REQUIRED ACTION: Tell how many lines of the data include the word "Specialization". Nothing but the number belongs in the answer.

(RECORDS PROVIDED begins)

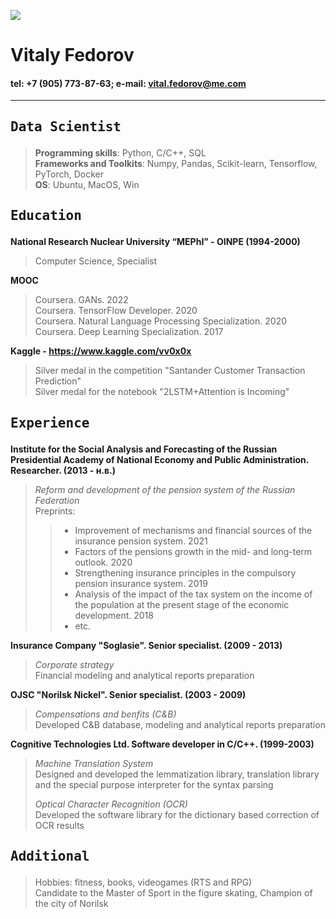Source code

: 
![](https://drive.google.com/uc?export=view&id=1NNd3GHYdT35Uca8wXkBceNiReSJ6DdH9)
# Vitaly Fedorov  

#### tel: +7 (905) 773-87-63; e-mail: vital.fedorov@me.com
-----

## <pre>Data Scientist</pre>
> <b>Programming skills</b>: Python, C/C++, SQL  
> <b>Frameworks and Toolkits</b>: Numpy, Pandas, Scikit-learn, Tensorflow, PyTorch, Docker  
> <b>OS</b>: Ubuntu, MacOS, Win

## <pre>Education</pre>
<b>National Research Nuclear University “MEPhI” - OINPE (1994-2000)</b>
> Computer Science, Specialist    

<b>MOOC</b>
> Coursera. GANs. 2022     
> Coursera. TensorFlow Developer. 2020  
> Coursera. Natural Language Processing Specialization. 2020  
> Coursera. Deep Learning Specialization. 2017  

<b>Kaggle - <https://www.kaggle.com/vv0x0x></b>
> Silver medal in the competition "Santander Customer Transaction Prediction"  
> Silver medal for the notebook "2LSTM+Attention is Incoming"  

## <pre>Experience</pre>
<b>Institute for the Social Analysis and Forecasting of the Russian Presidential Academy of National Economy and Public Administration. Researcher. (2013 - н.в.)</b>
> <i>Reform and development of the pension system of the Russian Federation</i>  
> Preprints:
>> - Improvement of mechanisms and financial sources of the insurance pension system. 2021  
>> - Factors of the pensions growth in the mid- and long-term outlook. 2020  
>> - Strengthening insurance principles in the compulsory pension insurance system. 2019  
>> - Analysis of the impact of the tax system on the income of the population at the present stage of the economic development. 2018  
>> - etc.  

<b> Insurance Company "Soglasie". Senior specialist. (2009 - 2013)</b>
> <i>Corporate strategy</i>  
> Financial modeling and analytical reports preparation

<b>OJSC "Norilsk Nickel". Senior specialist. (2003 - 2009)</b>
> <i>Compensations and benfits (C&B)</i>   
> Developed C&B database, modeling and analytical reports preparation

<b>Cognitive Technologies Ltd. Software developer in C/C++. (1999-2003) </b>
> <i>Machine Translation System</i>  
> Designed and developed the lemmatization library, translation library and the special purpose interpreter for the syntax parsing
>  
> <i>Optical Character Recognition (OCR)</i>   
> Developed the software library for the dictionary based correction of OCR results

## <pre>Additional</pre>
> Hobbies: fitness, books, videogames (RTS and RPG)  
> Candidate to the Master of Sport in the figure skating, Champion of the city of Norilsk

(RECORDS PROVIDED ends)

SOLUTION FOR THIS EXERCISE: 2